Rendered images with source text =
━━━━━━━━━━━━━━━━━━━━━━━━━━━━━━
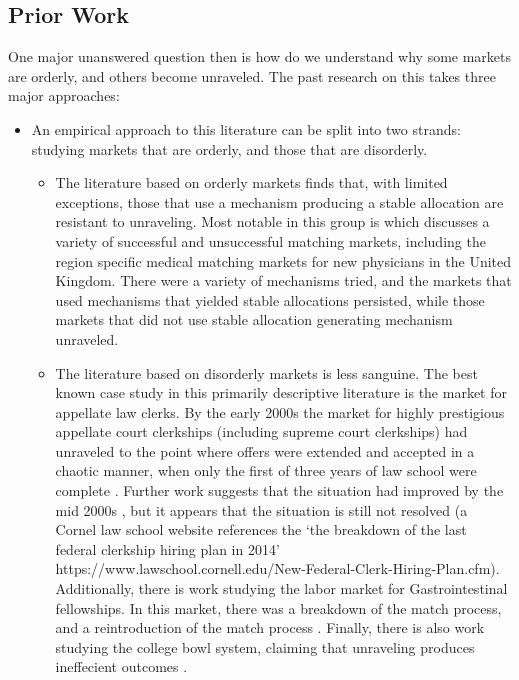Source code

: \documentclass[WP]{AEA}
\begin{document}
\subsection{Prior Work}
One major unanswered question then is how do we understand why some markets are orderly, and others become unraveled.  The past research on this takes three major approaches:

\begin{itemize}
	\item An empirical approach to this literature can be split into two strands: studying markets that are orderly, and those that are disorderly. 
	\begin{itemize}
		\item The literature based on orderly markets finds that, with limited exceptions, those that use a mechanism producing a stable allocation are resistant to unraveling.  Most notable in this group is  \cite{Roth2002} which discusses a variety of successful and unsuccessful matching markets, including the region specific medical matching markets for new physicians in the United Kingdom.  There were a variety of mechanisms tried, and the markets that used mechanisms that yielded stable allocations persisted, while those markets that did not use stable allocation generating mechanism unraveled.
		\item The literature based on disorderly markets is less sanguine. The best known case study in this primarily descriptive literature is the market for appellate law clerks.  By the early 2000s the market for highly prestigious appellate court clerkships (including supreme court clerkships) had unraveled to the point where offers were extended and accepted in a chaotic manner, when only the first of three years of law school were complete \cite{Avery2001}.  Further work suggests that the situation had improved by the mid 2000s \cite{Avery2007}, but it appears that the situation is still not resolved (a Cornel law school website references the `the breakdown of the last federal clerkship hiring plan in 2014' https://www.lawschool.cornell.edu/New-Federal-Clerk-Hiring-Plan.cfm). Additionally, there is work studying the labor market for Gastrointestinal fellowships.  In this market, there was a breakdown of the match process, and a reintroduction of the match process \cite{Niederle2008,Niederle2003}.  Finally, there is also work studying the college bowl system, claiming that unraveling produces ineffecient outcomes \cite{Frechette2007}.
	\end{itemize}
	 

\end{itemize}
\end{document}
━━━━━━━━━━━━━━━━━━━━━━━━━━━━━━
Exercise brief = Produce the entries again, word for word, without any of their pictures.

Task answer =
Source code

: \documentclass[WP]{AEA}
\begin{document}
\subsection{Prior Work}
One major unanswered question then is how do we understand why some markets are orderly, and others become unraveled.  The past research on this takes three major approaches:

\begin{itemize}
	\item An empirical approach to this literature can be split into two strands: studying markets that are orderly, and those that are disorderly. 
	\begin{itemize}
		\item The literature based on orderly markets finds that, with limited exceptions, those that use a mechanism producing a stable allocation are resistant to unraveling.  Most notable in this group is  \cite{Roth2002} which discusses a variety of successful and unsuccessful matching markets, including the region specific medical matching markets for new physicians in the United Kingdom.  There were a variety of mechanisms tried, and the markets that used mechanisms that yielded stable allocations persisted, while those markets that did not use stable allocation generating mechanism unraveled.
		\item The literature based on disorderly markets is less sanguine. The best known case study in this primarily descriptive literature is the market for appellate law clerks.  By the early 2000s the market for highly prestigious appellate court clerkships (including supreme court clerkships) had unraveled to the point where offers were extended and accepted in a chaotic manner, when only the first of three years of law school were complete \cite{Avery2001}.  Further work suggests that the situation had improved by the mid 2000s \cite{Avery2007}, but it appears that the situation is still not resolved (a Cornel law school website references the `the breakdown of the last federal clerkship hiring plan in 2014' https://www.lawschool.cornell.edu/New-Federal-Clerk-Hiring-Plan.cfm). Additionally, there is work studying the labor market for Gastrointestinal fellowships.  In this market, there was a breakdown of the match process, and a reintroduction of the match process \cite{Niederle2008,Niederle2003}.  Finally, there is also work studying the college bowl system, claiming that unraveling produces ineffecient outcomes \cite{Frechette2007}.
	\end{itemize}
	 

\end{itemize}
\end{document}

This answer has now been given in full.